Americans are known for having short memories but Muslim female voters Anadolu Agency spoke to want no part of a Trump presidency.
“I can’t wrap my head around the idea that there is a group of Muslims who support Trump’s campaign,” said Hatice Cagla Gunaydin, a 21-year-old Turkish-American international relations major at George Washington University. “I don’t see how Trump’s campaign and sentiments align with Islam’s principles of peace, community, and justice.”
Gunaydin said Clinton has more experience and, despite her shortcomings, is uniquely poised to make her mark. “Although I believe neither candidate is the ideal candidate, it would make me really proud to have voted for the first woman president of the United States,” she said.
For Dalia Fahmy, an analyst and political science professor at Long Island University Brooklyn, the billionaire candidate has already made his mark, but not in a very good way.
“As the Republican candidate for president, what Donald Trump has done to the U.S. as a nation will take a while to reverse or recover from,” she said as she noted that American Muslim women are the second most educated religious minority group in the U.S., behind only Jewish Americans, according to pollster Gallup.

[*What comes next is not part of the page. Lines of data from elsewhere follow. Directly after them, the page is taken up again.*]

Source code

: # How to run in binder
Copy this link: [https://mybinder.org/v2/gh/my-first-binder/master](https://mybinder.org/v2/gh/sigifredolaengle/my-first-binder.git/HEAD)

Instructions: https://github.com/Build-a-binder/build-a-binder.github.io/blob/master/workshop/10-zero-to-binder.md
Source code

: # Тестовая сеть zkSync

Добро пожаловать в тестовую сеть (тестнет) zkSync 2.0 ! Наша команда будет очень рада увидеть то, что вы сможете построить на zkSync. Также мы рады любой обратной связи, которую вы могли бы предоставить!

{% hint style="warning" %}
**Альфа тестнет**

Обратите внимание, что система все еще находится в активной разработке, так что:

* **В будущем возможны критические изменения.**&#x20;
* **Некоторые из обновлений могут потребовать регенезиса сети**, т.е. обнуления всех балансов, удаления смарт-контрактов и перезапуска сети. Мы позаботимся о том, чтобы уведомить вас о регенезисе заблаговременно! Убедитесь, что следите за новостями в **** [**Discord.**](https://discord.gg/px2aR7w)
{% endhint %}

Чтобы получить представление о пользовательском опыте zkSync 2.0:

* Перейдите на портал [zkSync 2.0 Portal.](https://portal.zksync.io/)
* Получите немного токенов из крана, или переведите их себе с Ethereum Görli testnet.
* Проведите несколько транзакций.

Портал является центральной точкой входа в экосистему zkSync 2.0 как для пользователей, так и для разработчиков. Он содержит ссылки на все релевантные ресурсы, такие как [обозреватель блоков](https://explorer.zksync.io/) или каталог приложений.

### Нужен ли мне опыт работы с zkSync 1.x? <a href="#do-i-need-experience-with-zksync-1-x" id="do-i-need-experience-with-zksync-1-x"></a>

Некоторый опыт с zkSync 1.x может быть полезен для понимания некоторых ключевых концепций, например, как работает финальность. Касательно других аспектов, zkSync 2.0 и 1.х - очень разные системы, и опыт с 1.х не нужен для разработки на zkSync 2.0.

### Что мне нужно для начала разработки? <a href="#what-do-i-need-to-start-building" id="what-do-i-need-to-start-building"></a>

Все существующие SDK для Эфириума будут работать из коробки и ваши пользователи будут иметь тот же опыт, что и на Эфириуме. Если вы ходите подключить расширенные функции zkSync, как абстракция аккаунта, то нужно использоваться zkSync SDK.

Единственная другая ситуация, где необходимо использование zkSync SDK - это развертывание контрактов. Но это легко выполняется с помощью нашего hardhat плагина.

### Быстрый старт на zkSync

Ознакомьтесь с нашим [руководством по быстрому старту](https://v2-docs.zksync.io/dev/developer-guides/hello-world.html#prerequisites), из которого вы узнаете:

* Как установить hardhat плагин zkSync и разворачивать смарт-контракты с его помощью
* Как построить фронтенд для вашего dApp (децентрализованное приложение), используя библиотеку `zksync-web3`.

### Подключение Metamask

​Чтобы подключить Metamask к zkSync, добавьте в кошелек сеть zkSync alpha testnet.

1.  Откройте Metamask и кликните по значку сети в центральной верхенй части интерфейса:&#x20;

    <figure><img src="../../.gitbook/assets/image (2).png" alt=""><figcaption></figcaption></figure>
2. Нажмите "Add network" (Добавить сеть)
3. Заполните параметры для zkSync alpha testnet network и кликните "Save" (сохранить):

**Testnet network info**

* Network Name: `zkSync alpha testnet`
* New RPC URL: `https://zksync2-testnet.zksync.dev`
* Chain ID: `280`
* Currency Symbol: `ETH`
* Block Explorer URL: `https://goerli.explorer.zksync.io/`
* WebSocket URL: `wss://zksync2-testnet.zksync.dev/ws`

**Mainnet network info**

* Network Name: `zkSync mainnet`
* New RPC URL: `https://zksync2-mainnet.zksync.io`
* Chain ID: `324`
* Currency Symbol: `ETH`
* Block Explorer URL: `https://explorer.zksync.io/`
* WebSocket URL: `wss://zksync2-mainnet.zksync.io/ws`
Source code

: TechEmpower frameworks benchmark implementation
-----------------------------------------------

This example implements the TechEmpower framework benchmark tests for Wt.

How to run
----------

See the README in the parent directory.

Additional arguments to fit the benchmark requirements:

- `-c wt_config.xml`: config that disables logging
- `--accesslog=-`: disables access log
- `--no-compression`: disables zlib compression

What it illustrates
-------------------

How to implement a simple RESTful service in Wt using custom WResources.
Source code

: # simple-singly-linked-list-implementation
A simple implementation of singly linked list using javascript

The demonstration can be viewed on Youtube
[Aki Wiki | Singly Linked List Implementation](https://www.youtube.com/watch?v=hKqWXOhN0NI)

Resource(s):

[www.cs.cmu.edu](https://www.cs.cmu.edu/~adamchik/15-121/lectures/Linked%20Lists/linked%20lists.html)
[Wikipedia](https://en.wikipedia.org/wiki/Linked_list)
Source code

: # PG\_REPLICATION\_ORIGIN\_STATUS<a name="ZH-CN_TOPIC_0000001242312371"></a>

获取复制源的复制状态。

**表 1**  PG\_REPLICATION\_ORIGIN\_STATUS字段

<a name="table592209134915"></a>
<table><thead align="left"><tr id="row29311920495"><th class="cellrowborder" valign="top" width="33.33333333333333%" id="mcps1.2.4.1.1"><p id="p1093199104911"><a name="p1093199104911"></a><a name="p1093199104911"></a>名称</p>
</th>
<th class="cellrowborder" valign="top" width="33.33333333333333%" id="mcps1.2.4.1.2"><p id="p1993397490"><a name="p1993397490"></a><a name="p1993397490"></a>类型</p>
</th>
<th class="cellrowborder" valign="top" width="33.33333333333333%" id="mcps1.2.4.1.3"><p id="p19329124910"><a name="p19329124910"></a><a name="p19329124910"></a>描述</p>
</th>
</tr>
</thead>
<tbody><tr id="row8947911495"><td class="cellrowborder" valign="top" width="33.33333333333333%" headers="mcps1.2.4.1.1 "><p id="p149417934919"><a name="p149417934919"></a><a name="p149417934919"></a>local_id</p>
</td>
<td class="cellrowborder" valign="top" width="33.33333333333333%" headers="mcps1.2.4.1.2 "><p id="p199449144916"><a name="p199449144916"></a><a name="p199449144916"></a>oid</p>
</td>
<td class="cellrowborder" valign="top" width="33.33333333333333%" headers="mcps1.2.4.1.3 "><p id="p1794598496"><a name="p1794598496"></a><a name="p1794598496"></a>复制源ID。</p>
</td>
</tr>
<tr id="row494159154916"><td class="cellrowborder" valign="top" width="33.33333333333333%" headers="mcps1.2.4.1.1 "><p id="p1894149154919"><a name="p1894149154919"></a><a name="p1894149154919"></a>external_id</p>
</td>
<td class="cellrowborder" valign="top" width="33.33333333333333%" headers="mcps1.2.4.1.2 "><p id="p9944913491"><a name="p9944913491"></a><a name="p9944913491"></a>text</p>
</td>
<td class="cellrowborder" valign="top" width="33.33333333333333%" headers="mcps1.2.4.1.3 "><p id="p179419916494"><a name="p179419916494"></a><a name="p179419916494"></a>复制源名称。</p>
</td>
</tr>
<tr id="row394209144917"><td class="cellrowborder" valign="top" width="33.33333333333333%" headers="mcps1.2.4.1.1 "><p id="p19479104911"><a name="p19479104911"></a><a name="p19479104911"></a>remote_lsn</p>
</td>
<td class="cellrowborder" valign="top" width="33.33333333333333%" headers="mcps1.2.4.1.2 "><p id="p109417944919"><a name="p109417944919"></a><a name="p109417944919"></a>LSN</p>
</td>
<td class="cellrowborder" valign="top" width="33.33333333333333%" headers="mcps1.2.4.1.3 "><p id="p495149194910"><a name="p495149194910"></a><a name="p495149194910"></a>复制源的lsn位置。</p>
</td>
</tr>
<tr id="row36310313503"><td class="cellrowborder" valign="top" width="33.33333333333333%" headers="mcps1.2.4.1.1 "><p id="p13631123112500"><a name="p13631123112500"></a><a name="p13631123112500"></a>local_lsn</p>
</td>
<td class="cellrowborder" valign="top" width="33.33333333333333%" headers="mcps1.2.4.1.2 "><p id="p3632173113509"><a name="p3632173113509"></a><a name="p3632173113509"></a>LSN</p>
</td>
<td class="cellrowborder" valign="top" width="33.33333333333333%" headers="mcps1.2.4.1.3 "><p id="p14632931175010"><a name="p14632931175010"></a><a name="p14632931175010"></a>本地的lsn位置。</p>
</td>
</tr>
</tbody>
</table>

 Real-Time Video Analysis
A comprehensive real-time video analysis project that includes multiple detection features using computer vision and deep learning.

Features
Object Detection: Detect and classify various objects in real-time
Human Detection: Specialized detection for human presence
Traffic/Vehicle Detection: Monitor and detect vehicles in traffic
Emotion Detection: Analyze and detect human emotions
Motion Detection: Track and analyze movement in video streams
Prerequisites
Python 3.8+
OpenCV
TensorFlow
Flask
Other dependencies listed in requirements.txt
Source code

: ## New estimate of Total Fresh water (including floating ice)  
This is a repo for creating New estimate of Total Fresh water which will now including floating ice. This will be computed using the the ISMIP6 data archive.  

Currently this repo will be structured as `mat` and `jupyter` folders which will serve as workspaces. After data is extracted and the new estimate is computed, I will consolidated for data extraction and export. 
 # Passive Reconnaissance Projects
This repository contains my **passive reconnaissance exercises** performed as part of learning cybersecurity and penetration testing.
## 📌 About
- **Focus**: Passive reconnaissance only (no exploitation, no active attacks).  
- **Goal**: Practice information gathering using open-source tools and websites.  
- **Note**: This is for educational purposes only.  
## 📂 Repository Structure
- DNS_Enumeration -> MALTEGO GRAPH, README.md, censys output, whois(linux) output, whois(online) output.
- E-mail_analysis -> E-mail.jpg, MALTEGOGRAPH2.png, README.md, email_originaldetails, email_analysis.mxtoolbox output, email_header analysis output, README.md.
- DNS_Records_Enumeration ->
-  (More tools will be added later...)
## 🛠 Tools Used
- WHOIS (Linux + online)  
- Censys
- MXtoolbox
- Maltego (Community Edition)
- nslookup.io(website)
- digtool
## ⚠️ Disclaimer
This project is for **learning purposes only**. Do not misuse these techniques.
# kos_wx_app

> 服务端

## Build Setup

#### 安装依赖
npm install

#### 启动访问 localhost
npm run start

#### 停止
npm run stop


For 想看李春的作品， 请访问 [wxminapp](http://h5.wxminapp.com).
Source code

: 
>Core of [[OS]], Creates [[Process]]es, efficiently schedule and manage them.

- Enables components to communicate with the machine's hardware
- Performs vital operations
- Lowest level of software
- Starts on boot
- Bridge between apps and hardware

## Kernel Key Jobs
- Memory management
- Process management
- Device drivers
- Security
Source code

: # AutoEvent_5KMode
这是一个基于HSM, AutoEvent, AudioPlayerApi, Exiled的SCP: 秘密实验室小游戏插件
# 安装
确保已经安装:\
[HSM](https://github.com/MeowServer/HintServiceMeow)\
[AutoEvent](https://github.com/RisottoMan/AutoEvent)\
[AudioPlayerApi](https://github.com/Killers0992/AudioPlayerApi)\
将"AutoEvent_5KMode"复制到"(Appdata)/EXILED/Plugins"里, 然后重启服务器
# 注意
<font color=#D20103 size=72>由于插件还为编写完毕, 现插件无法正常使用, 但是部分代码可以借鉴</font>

“While voting is a personal choice, I cannot see myself choosing a candidate that has used xenophobia, racism, sexism, Islamophobia, and Immigration fear mongering to garner support,” she added.
Shabih Aftab, a marketing analyst based in New York, is surprised Trump has been able to make it this far in the race.
“It's amazing to know that there is a vast portion of the American public standing behind Trump and the things he says,” she said. “It takes simply one step back and a sprinkle of decency to see that this election is a mad house. Trump makes me feel unsafe to be a woman in his reign,” she added.